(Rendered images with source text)

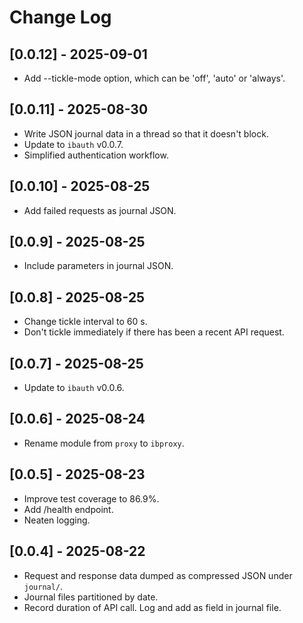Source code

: # Change Log

## [0.0.12] - 2025-09-01

- Add --tickle-mode option, which can be 'off', 'auto' or 'always'.

## [0.0.11] - 2025-08-30

- Write JSON journal data in a thread so that it doesn't block.
- Update to `ibauth` v0.0.7.
- Simplified authentication workflow.

## [0.0.10] - 2025-08-25

- Add failed requests as journal JSON.

## [0.0.9] - 2025-08-25

- Include parameters in journal JSON.

## [0.0.8] - 2025-08-25

- Change tickle interval to 60 s.
- Don't tickle immediately if there has been a recent API request.

## [0.0.7] - 2025-08-25

- Update to `ibauth` v0.0.6.

## [0.0.6] - 2025-08-24

- Rename module from `proxy` to `ibproxy`.

## [0.0.5] - 2025-08-23

- Improve test coverage to 86.9%.
- Add /health endpoint.
- Neaten logging.

## [0.0.4] - 2025-08-22

- Request and response data dumped as compressed JSON under `journal/`.
- Journal files partitioned by date.
- Record duration of API call. Log and add as field in journal file.
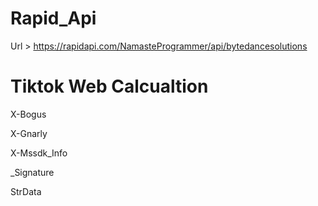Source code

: 
# Rapid_Api

Url > https://rapidapi.com/NamasteProgrammer/api/bytedancesolutions

# Tiktok Web Calcualtion

X-Bogus

X-Gnarly

X-Mssdk_Info

_Signature

StrData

> Work order
The answer consists solely of the lines from the one holding "## [0.0.12] - 2025-09-01" through the final line of the records, both ends included, each duplicated exactly. Leave images out.

> Output of the task
## [0.0.12] - 2025-09-01

- Add --tickle-mode option, which can be 'off', 'auto' or 'always'.

## [0.0.11] - 2025-08-30

- Write JSON journal data in a thread so that it doesn't block.
- Update to `ibauth` v0.0.7.
- Simplified authentication workflow.

## [0.0.10] - 2025-08-25

- Add failed requests as journal JSON.

## [0.0.9] - 2025-08-25

- Include parameters in journal JSON.

## [0.0.8] - 2025-08-25

- Change tickle interval to 60 s.
- Don't tickle immediately if there has been a recent API request.

## [0.0.7] - 2025-08-25

- Update to `ibauth` v0.0.6.

## [0.0.6] - 2025-08-24

- Rename module from `proxy` to `ibproxy`.

## [0.0.5] - 2025-08-23

- Improve test coverage to 86.9%.
- Add /health endpoint.
- Neaten logging.

## [0.0.4] - 2025-08-22

- Request and response data dumped as compressed JSON under `journal/`.
- Journal files partitioned by date.
- Record duration of API call. Log and add as field in journal file.
Source code

: 
# Rapid_Api

Url > https://rapidapi.com/NamasteProgrammer/api/bytedancesolutions

# Tiktok Web Calcualtion

X-Bogus

X-Gnarly

X-Mssdk_Info

_Signature

StrData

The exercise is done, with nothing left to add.